The calibration equation (of n calibration points) can now be solved for the unknowns in the transformation matrix, X.

\begin{bmatrix}
  u_i&v_i&w_i\\
  &\vdots&\\
  u_n&v_n&w_n
\end{bmatrix} X =
\begin{bmatrix}
  x_i&y_i&z_i\\
  &\vdots&\\
  x_n&y_n&z_n
\end{bmatrix}

Where m_{ij} is the unknown in X,

X =\begin{bmatrix}
  m_{11}&m_{12}&m_{13}&m_{14}\\
  m_{21}&m_{22}&m_{23}&m_{24}\\
  m_{31}&m_{32}&m_{33}&m_{34}\\
  m_{41}&m_{42}&m_{43}&m_{44}
\end{bmatrix}

In MATLab, the function for solving this equation is simply X = a\b, or less commonly written as X = mldivide(a,b). The mldivide() function in MATLab is a complex one, and utilises many different possible algorithms depending on its inputs. To get the similar behaviour in Python, the numpy’s lstsq function is used. It has similarites and differences which have been discussed {1} {2}, but ultimately provides the same functionality of returning a least square solution to the equation. The function is used as in our example below:

import numpy as np
from numpy import random

num_pts = 4

A = random.rand(num_pts, 3)
one = np.ones((num_pts, 1))
A = np.column_stack([A, one])
print("A", A)
print("\n")

T = random.rand(3, 4)
xrow = np.array([0,0,0,1])
T = np.vstack([T, xrow])
print("T", T)
print("\n")

B = np.dot(A, T)
print("B", B)
print("\n")

x = np.linalg.lstsq(A, B, rcond=None)[0]
print("x", x)

Implementation

class tools.transform.TransformFrames(frame_a_points, frame_b_points, debug=False)[source]

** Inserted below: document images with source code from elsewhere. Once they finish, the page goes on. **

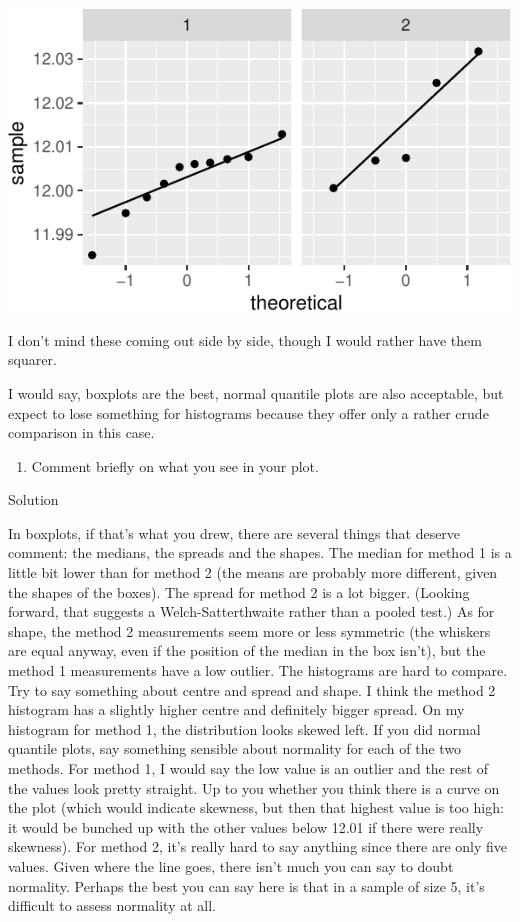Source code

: \documentclass[]{tufte-book}
\providecommand{\tightlist}{%
  \setlength{\itemsep}{0pt}\setlength{\parskip}{0pt}}
\theoremstyle{definition}
\theoremstyle{definition}
\theoremstyle{definition}
\theoremstyle{remark}
\begin{document}
\includegraphics{10-analysis-of-variance_files/figure-latex/unnamed-chunk-54-1}

I don't mind these coming out side by side, though I would rather have
them squarer.

I would say, boxplots are the best, normal quantile plots are also
acceptable, but expect to lose something for histograms because they
offer only a rather crude comparison in this case.

\begin{enumerate}
\def\labelenumi{(\alph{enumi})}
\setcounter{enumi}{4}
\tightlist
\item
  Comment briefly on what you see in your plot.
\end{enumerate}

Solution

In boxplots, if that's what you drew, there are several things that
deserve comment: the medians, the spreads and the shapes. The median for
method 1 is a little bit lower than for method 2 (the means are probably
more different, given the shapes of the boxes). The spread for method 2
is a lot bigger. (Looking forward, that suggests a Welch-Satterthwaite
rather than a pooled test.) As for shape, the method 2 measurements seem
more or less symmetric (the whiskers are equal anyway, even if the
position of the median in the box isn't), but the method 1 measurements
have a low outlier. The histograms are hard to compare. Try to say
something about centre and spread and shape. I think the method 2
histogram has a slightly higher centre and definitely bigger spread. On
my histogram for method 1, the distribution looks skewed left. If you
did normal quantile plots, say something sensible about normality for
each of the two methods. For method 1, I would say the low value is an
outlier and the rest of the values look pretty straight. Up to you
whether you think there is a curve on the plot (which would indicate
skewness, but then that highest value is too high: it would be bunched
up with the other values below 12.01 if there were really skewness). For
method 2, it's really hard to say anything since there are only five
values. Given where the line goes, there isn't much you can say to doubt
normality. Perhaps the best you can say here is that in a sample of size
5, it's difficult to assess normality at all.
\end{document}
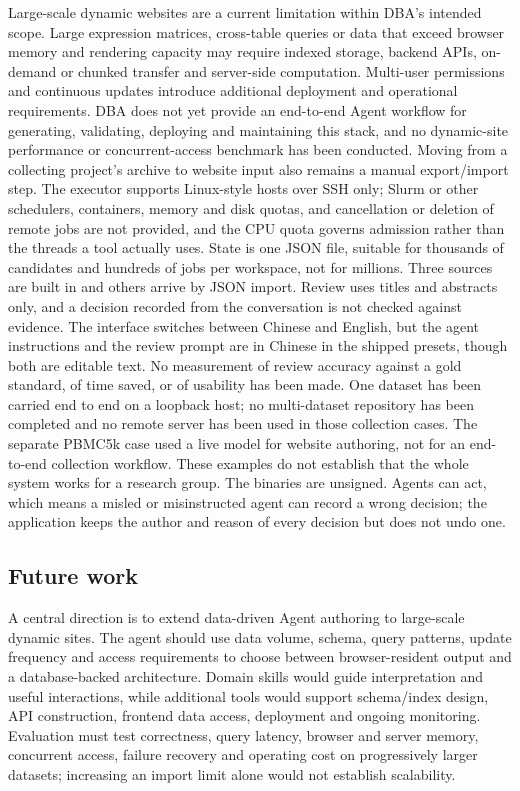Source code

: \documentclass[11pt,a4paper]{article}
\begin{document}
Large-scale dynamic websites are a current limitation within DBA's
intended scope. Large expression matrices, cross-table queries or data
that exceed browser memory and rendering capacity may require indexed
storage, backend APIs, on-demand or chunked transfer and server-side
computation. Multi-user permissions and continuous updates introduce
additional deployment and operational requirements. DBA does not yet
provide an end-to-end Agent workflow for generating, validating,
deploying and maintaining this stack, and no dynamic-site performance
or concurrent-access benchmark has been conducted. Moving from a
collecting project's archive to website input also remains a manual
export/import step. The executor
supports Linux-style hosts over SSH only; Slurm or other schedulers,
containers, memory and disk quotas, and cancellation or deletion of
remote jobs are not provided, and the CPU quota governs admission rather
than the threads a tool actually uses. State is one JSON file, suitable
for thousands of candidates and hundreds of jobs per workspace, not for
millions. Three sources are built in and others arrive by JSON import.
Review uses titles and abstracts only, and a decision recorded from the
conversation is not checked against evidence. The interface switches
between Chinese and English, but the agent instructions and the review
prompt are in Chinese in the shipped presets, though both are editable
text. No measurement of review accuracy against a gold standard, of time
saved, or of usability has been made. One dataset has been carried end
to end on a loopback host; no multi-dataset repository has been
completed and no remote server has been used in those collection cases.
The separate PBMC5k case used a live model for website authoring, not for
an end-to-end collection workflow. These examples do not establish that
the whole system works for a research group. The binaries are unsigned.
Agents can act, which means a misled or misinstructed agent can record a
wrong decision; the application keeps the author and reason of every
decision but does not undo one.

\subsection{Future work}\label{future-work}

A central direction is to extend data-driven Agent authoring to
large-scale dynamic sites. The agent should use data volume, schema,
query patterns, update frequency and access requirements to choose between
browser-resident output and a database-backed architecture. Domain skills
would guide interpretation and useful interactions, while additional tools
would support schema/index design, API construction, frontend data access,
deployment and ongoing monitoring. Evaluation must test correctness,
query latency, browser and server memory, concurrent access, failure
recovery and operating cost on progressively larger datasets; increasing
an import limit alone would not establish scalability.
\end{document}
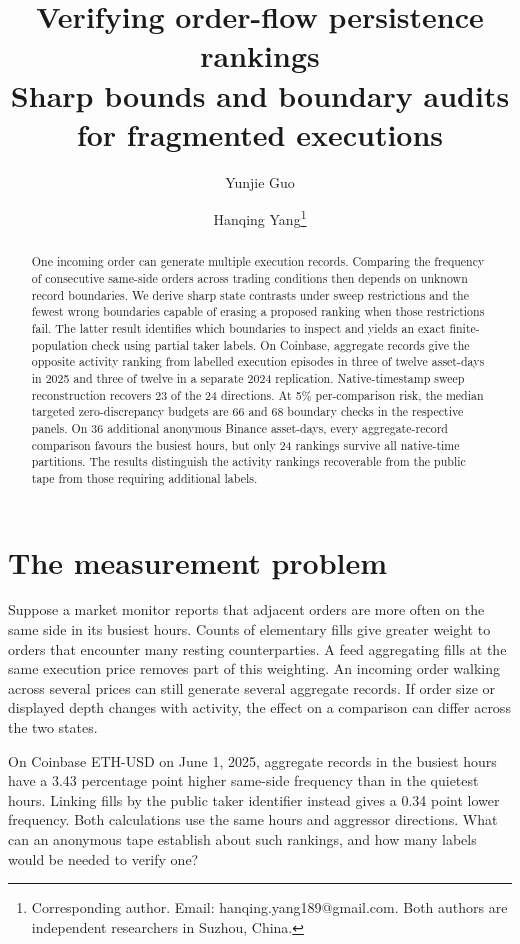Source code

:\documentclass[11pt]{article}
\title{Verifying order-flow persistence rankings\\[3pt]\large Sharp bounds and boundary audits for fragmented executions}
\author{Yunjie Guo \and Hanqing Yang\thanks{Corresponding author. Email: hanqing.yang189@gmail.com. Both authors are independent researchers in Suzhou, China.}}
\date{}
\begin{document}
\maketitle
\begin{abstract}
One incoming order can generate multiple execution records. Comparing the frequency of consecutive same-side orders across trading conditions then depends on unknown record boundaries. We derive sharp state contrasts under sweep restrictions and the fewest wrong boundaries capable of erasing a proposed ranking when those restrictions fail. The latter result identifies which boundaries to inspect and yields an exact finite-population check using partial taker labels. On Coinbase, aggregate records give the opposite activity ranking from labelled execution episodes in three of twelve asset-days in 2025 and three of twelve in a separate 2024 replication. Native-timestamp sweep reconstruction recovers 23 of the 24 directions. At 5\% per-comparison risk, the median targeted zero-discrepancy budgets are 66 and 68 boundary checks in the respective panels. On 36 additional anonymous Binance asset-days, every aggregate-record comparison favours the busiest hours, but only 24 rankings survive all native-time partitions. The results distinguish the activity rankings recoverable from the public tape from those requiring additional labels.
\end{abstract}

\section{The measurement problem}
Suppose a market monitor reports that adjacent orders are more often on the same side in its busiest hours. Counts of elementary fills give greater weight to orders that encounter many resting counterparties. A feed aggregating fills at the same execution price removes part of this weighting. An incoming order walking across several prices can still generate several aggregate records. If order size or displayed depth changes with activity, the effect on a comparison can differ across the two states.

On Coinbase ETH-USD on June 1, 2025, aggregate records in the busiest hours have a 3.43 percentage point higher same-side frequency than in the quietest hours. Linking fills by the public taker identifier instead gives a 0.34 point lower frequency. Both calculations use the same hours and aggressor directions. What can an anonymous tape establish about such rankings, and how many labels would be needed to verify one?
\end{document}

Stores the transformation relationship between original and target reference frames. The class should be instantiated with a minimum of 4 frame->frame calibration points.

transform(coordinate)[source]

Transforms an x,y,z coordinate to the target reference frame.

transform_reversed(coordinate)[source]

Transforms an x,y,z coordinate from the target reference frame back to the original.